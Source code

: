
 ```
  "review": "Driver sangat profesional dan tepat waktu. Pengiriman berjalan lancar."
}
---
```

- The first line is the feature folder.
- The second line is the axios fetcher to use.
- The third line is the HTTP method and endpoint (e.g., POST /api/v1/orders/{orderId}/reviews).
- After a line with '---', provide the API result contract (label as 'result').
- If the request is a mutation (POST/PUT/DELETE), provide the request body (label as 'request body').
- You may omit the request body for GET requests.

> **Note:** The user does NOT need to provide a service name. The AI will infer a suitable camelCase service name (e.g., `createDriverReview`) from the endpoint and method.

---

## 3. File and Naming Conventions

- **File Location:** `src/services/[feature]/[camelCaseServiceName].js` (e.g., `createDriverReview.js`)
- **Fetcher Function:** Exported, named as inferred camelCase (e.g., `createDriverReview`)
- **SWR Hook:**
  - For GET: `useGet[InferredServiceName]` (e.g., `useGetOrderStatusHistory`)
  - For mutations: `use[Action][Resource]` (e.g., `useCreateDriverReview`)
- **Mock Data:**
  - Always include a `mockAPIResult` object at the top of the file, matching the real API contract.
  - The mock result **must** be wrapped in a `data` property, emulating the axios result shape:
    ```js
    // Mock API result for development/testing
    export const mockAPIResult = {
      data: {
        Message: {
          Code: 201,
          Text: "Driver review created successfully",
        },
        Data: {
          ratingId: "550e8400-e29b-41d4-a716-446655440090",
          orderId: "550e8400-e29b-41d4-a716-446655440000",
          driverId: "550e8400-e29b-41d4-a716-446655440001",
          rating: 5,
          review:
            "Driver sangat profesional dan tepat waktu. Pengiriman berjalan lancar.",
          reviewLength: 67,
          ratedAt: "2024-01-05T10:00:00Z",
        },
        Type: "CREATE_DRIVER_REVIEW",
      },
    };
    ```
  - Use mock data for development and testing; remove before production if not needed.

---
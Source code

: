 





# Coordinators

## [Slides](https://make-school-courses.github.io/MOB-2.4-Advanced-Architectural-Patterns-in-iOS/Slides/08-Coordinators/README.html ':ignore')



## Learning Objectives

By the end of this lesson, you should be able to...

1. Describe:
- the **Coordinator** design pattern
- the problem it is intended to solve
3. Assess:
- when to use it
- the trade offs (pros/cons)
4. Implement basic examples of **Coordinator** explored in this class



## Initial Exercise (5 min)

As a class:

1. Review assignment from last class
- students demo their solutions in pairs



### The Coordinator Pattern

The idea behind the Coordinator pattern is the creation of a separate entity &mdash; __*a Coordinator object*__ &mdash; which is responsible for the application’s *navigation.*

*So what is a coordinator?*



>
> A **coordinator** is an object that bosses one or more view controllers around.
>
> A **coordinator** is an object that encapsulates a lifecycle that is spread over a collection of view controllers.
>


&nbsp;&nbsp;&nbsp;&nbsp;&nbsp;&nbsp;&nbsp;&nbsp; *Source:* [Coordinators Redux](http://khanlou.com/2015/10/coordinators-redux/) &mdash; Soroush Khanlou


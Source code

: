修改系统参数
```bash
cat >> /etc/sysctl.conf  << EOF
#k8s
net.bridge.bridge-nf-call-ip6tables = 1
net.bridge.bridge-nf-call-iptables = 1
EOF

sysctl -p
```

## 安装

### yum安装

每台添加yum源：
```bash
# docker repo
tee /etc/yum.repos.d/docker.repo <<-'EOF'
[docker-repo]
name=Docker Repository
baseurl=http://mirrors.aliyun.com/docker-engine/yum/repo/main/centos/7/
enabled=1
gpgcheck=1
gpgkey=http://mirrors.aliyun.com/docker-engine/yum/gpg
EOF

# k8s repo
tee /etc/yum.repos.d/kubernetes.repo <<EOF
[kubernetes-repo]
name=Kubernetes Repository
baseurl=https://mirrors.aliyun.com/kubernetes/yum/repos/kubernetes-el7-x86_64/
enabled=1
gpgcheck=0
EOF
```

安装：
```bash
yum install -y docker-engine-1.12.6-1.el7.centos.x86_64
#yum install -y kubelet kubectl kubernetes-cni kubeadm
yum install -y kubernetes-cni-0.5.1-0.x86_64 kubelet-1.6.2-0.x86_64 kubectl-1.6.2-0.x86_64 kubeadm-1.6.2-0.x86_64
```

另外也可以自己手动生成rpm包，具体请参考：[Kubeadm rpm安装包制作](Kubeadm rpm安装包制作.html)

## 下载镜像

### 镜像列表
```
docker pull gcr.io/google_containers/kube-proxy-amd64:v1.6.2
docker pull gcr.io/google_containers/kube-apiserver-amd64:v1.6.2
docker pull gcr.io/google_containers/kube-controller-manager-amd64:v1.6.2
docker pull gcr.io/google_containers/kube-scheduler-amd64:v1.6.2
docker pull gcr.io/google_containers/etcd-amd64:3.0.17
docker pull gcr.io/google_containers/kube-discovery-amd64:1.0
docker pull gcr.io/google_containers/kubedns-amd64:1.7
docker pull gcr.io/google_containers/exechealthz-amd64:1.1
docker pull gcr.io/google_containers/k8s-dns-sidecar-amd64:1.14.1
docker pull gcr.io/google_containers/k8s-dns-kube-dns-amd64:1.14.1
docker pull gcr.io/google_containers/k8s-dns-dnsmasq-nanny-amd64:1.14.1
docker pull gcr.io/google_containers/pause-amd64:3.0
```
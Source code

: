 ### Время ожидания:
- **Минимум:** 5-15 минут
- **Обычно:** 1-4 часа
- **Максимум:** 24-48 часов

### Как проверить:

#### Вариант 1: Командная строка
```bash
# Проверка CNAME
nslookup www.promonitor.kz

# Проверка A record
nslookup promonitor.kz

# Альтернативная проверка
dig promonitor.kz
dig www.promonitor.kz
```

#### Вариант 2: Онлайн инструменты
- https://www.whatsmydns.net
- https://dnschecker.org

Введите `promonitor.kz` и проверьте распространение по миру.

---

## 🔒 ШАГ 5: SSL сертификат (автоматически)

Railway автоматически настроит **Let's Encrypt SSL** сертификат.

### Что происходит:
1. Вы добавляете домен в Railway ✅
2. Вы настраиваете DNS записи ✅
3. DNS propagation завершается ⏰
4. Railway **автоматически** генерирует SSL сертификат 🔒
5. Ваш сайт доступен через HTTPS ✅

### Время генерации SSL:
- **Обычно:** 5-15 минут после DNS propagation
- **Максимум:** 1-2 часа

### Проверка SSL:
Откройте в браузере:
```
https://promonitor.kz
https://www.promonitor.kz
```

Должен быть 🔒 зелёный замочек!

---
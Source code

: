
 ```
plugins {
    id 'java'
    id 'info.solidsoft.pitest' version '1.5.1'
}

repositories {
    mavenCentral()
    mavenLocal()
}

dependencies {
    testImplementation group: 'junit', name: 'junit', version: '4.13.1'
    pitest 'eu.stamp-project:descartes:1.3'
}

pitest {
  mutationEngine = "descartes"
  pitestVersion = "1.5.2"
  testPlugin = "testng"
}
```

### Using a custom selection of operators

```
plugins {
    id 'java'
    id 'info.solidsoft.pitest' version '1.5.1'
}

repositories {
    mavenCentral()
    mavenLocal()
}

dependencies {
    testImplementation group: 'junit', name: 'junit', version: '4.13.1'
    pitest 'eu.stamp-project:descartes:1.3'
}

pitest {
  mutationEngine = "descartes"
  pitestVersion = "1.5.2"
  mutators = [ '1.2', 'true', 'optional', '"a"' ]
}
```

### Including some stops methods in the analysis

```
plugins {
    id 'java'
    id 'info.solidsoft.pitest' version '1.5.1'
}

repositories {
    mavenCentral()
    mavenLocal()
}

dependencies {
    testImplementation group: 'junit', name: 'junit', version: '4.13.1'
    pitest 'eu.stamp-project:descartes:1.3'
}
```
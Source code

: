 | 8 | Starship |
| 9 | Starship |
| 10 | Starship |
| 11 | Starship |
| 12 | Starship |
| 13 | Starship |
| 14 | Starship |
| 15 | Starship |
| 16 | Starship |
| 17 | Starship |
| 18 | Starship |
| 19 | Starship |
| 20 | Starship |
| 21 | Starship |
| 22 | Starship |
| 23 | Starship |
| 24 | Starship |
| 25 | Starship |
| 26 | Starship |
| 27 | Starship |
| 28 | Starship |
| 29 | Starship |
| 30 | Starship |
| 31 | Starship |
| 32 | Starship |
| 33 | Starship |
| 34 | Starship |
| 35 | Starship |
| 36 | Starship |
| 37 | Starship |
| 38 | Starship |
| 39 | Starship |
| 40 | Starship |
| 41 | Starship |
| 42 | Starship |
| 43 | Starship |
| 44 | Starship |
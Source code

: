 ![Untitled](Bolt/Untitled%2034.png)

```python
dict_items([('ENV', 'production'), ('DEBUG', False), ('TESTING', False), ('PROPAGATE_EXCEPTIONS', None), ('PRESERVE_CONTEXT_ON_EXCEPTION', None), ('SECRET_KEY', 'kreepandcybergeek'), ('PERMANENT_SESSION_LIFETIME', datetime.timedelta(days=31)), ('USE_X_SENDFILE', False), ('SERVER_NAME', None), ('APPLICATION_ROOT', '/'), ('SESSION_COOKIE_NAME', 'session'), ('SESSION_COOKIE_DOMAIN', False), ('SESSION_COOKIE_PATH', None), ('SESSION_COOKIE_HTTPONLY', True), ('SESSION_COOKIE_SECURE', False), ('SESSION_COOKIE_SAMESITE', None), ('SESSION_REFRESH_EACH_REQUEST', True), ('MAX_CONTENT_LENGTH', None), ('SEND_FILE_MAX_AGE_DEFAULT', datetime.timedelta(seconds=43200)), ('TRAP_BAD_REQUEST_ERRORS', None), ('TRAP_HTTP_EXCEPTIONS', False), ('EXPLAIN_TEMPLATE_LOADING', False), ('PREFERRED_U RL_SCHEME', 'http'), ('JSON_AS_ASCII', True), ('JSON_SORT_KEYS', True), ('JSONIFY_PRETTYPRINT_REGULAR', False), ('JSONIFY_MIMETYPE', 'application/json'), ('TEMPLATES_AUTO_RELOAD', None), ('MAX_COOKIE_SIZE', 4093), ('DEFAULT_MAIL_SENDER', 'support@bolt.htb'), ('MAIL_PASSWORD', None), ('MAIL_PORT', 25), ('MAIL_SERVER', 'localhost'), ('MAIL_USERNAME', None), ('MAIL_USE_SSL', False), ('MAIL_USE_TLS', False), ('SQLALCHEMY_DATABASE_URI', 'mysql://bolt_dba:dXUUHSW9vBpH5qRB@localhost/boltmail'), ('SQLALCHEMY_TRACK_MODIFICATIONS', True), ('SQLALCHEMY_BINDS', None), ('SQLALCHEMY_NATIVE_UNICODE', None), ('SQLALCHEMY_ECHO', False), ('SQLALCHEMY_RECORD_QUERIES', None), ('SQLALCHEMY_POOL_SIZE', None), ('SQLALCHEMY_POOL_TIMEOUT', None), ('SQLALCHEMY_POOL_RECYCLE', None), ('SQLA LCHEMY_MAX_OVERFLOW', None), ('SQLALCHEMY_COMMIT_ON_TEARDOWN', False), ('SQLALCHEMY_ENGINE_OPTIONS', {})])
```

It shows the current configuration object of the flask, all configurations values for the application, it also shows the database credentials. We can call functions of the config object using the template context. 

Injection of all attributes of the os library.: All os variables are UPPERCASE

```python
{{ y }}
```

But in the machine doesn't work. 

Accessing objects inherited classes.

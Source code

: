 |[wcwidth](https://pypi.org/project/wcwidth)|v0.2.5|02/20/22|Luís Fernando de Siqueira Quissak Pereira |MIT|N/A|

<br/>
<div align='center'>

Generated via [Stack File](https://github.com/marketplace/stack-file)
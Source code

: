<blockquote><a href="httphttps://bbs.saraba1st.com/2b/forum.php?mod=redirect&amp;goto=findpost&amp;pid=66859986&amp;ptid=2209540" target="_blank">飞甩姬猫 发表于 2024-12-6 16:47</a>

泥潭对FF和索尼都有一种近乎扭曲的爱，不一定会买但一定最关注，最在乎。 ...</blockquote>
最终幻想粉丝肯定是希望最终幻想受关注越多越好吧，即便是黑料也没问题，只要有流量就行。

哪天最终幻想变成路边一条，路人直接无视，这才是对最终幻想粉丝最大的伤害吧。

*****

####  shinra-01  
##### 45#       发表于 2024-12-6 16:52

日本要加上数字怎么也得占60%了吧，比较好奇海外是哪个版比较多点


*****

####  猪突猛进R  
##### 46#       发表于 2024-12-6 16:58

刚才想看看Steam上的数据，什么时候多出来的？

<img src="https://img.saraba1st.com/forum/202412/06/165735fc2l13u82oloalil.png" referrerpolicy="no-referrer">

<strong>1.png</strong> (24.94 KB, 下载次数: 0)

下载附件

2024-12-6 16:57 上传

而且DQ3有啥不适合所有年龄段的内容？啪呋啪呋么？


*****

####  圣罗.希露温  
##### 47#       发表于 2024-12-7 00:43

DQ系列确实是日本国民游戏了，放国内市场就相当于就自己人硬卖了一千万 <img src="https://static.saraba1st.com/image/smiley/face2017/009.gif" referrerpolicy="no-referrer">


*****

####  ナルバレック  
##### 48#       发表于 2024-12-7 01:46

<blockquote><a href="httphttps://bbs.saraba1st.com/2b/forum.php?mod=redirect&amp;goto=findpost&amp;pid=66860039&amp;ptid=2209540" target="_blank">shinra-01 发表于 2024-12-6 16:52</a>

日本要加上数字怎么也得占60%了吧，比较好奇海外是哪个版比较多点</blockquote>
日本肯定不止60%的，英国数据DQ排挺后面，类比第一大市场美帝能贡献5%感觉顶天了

────

Look over the records above, and wherever a line contains the string "nslookup", copy that line.

nslookup www.promonitor.kz
nslookup promonitor.kz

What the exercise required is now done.